Four Meetings (Edition: Macmillan, 1883) .
I
Table of Contents
INTRODUCTION
Let me say at once that I regard the works of Mr. Henry James as those most worthy of attention by the critics—most worthy of attention of all the work that is to-day pouring from the groaning presses of continents. In saying this I conceal for the moment my private opinion—which doesn’t in the least matter to anyone, though it is an opinion that can hardly be called anything but mature—that Mr. James is the greatest of living writers and in consequence, for me, the greatest of living men.
I might, that is to say, have thought, as I have, that Mr. James is the greatest of living men without ever contemplating thus setting out to write a book about him. A man may be supremely great and offer no opportunity for comment of any kind. I cannot, that is to say, imagine any serious writer setting to work to say anything about Shakespeare, about Turgenieff, or for the matter of that about Nelson or Moltke. There are people who just are,
consummate in various degrees, perfect engines of providence. It is a little difficult, or at any rate it would call for a great number of words to explain exactly what I mean; but in order to avoid the danger of being considered paradoxical I will venture here and now upon a rough digest of that number of words so as to plan out the ground of this book.
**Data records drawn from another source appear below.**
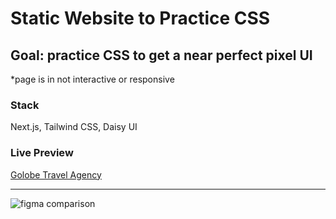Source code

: # Static Website to Practice CSS

## Goal: practice CSS to get a near perfect pixel UI
*page is in not interactive or responsive

### Stack
Next.js, Tailwind CSS, Daisy UI

### Live Preview
[Golobe Travel Agency](https://golobe-travel-agency.vercel.app/)

***


![figma comparison](https://github.com/kingkwongsta/Golobe-Travel-Agency/blob/main/public/Golobe%20Travel%20Agency.png?raw=true)
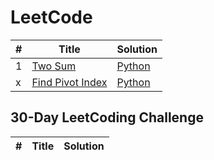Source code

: # LeetCode
| # | Title | Solution | 
|---| ----- | -------- |
|1|[Two Sum](https://leetcode.com/problems/two-sum/) |[Python](./solutions/two_sums.py)|
|x|[Find Pivot Index](https://leetcode.com/explore/learn/card/array-and-string/201/introduction-to-array/1144/) |[Python](./solutions/pivot_index.py)|

## 30-Day LeetCoding Challenge
| # | Title | Solution |
|---| ----- | -------- |
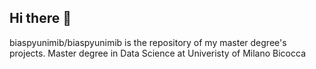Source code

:## Hi there 👋


biaspyunimib/biaspyunimib is the repository of my master degree's projects. 
Master degree in Data Science at Univeristy of Milano Bicocca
Thus, when I say that no one can write much about Shakespeare or Turgenieff I say it because, thank God, we know nothing whatever about Shakespeare. He is personally nothing but a wise smile and a couple of anecdotes. And his work, considered from a literary point of view, is too consummate for any literary comment. You can annotate his words and his historic matter to an extent that has provided us with fifty libraries of pedagogic dullness or of anecdotal interest, as the case may be; but the beautiful spirit of the man you cannot in any way touch. So in a sense it is with Turgenieff whom Mr. James calls at one moment my distinguished friend,
at another the amiable Russian
; but finally, being worthy of himself, he styles him the beautiful genius.
And that is all that can be said about Turgenieff—he was the beautiful genius.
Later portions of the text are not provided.